Grobogan – Hiruk pikuk dalam rangka menyambut Asian Games di Indonesia pada tahun 2018 ini yang akan di laksanakan di Jakarta dan Palembang nampak terlihat. Hiruk pikuk jug terjadi di sejumlah kota di Jawa Tengah, khususnya di wilayah Kabupaten Grobogan. Di sana, api abadi diambil untuk kemudian dibawa untuk menyulut obor pembukaan Asian Games.
Secara resmi, acara pengambilan api abadi dilakukan Menteri Koordinator Bidang Pembangunan Manusia dan Kebudayaan, Puan Maharani. Puan meresmikan pengambilan api Mrapen sebagai api Asian Games yang dipadukan dengan api asal India di Prambanan, Yogyakarta, Rabu (18/7/2018) malam.

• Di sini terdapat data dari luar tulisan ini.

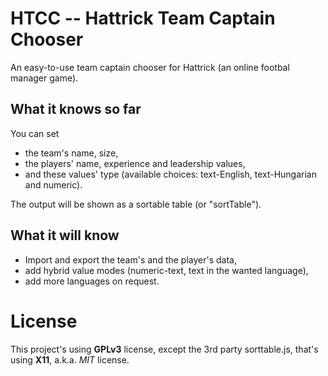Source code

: # HTCC -- Hattrick Team Captain Chooser
An easy-to-use team captain chooser for Hattrick (an online footbal manager game).

## What it knows so far
You can set
- the team's name, size,
- the players' name, experience and leadership values,
- and these values' type (available choices: text-English, text-Hungarian and numeric).

The output will be shown as a sortable table (or "sortTable").

## What it will know
- Import and export the team's and the player's data,
- add hybrid value modes (numeric-text, text in the wanted language),
- add more languages on request.

# License
This project's using __GPLv3__ license, except the 3rd party sorttable.js, that's using __X11__, a.k.a. _MIT_ license.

“Kegiatan pengambilan api abadi ini menjadi kehormatan bagi Grobogan ataupun Jawa Tengah karena terpilih sebagai bagian penyelenggaraan Asian Games 2018,” kata Puan setelah menyerahkan api dalam lentera khusus kepada mantan atlet tenis Indonesia Yustejo Tarik di Mrapen, Grobogan, Rabu siang.
Puan mengatakan api Mrapen menjadi perwakilan api abadi dari seluruh wilayah di Indonesia dan akan disatukan dengan api asal India yang sudah tiba di Yogyakarta pada Selasa (17/7).
“Kedua api itu akan dipadukan di Prambanan dan akan berkeliling di 53 kota dan 18 provinsi di Indonesia, sampai akhirnya tiba di Stadion Utama Gelora Bung Karno (GBK) Jakarta pada 18 Agustus,” katanya.
Puan mengatakan Asian Games ke-18 yang akan dihadiri lebih dari 16 ribu orang dari 45 negara Asia itu diharapkan dapat mencapai sukses penyelenggaraan, sukses prestasi, dan sukses ekonomi, serta upacara pembukaan dan penutupan.
“Upacara pembukaan dan penutupan akan ditonton oleh lebih dari lima miliar penonton di seluruh dunia sehingga dapat berdampak pada ekonomi Indonesia,” ujarnya.
Puan mengatakan bahwa ini adalah ajang Asian Games kedua di Indonesia, yakni pada tahun 1962. Setelah 56 tahun ditunggu, kini kita menjadi tuan rumah lagi dan semoga bisa menorehkan prestasi yang gemilang.
“Setelah 56 tahun lamanya akhirnya Indonesia di percaya lagi sebagai tuan rumah Asian Games,” ungkapnya.
Lebih lanjut Puan menambahkan setidaknya ada 5 miliar pasang mata yang akan melihat perhelatan akbar antar negara se-Asia. Dengan ajang ini, diharapkan Jawa Tengah bisa menerima kunjungan wisatawan yang berasal dari para official yang mengikuti Asian Games tersebut.
“Kita torehkan lagi sejarah ini, selain itu ekonomi juga jadi pertimbangan, sehingga usaha kecil juga akan ikut berkembang,” imbuhnya.
Selain itu Puan juga berpesan kepada seluruh atlet Indonesia untuk mengobarkan semangat dan mengharumkan Indonesia.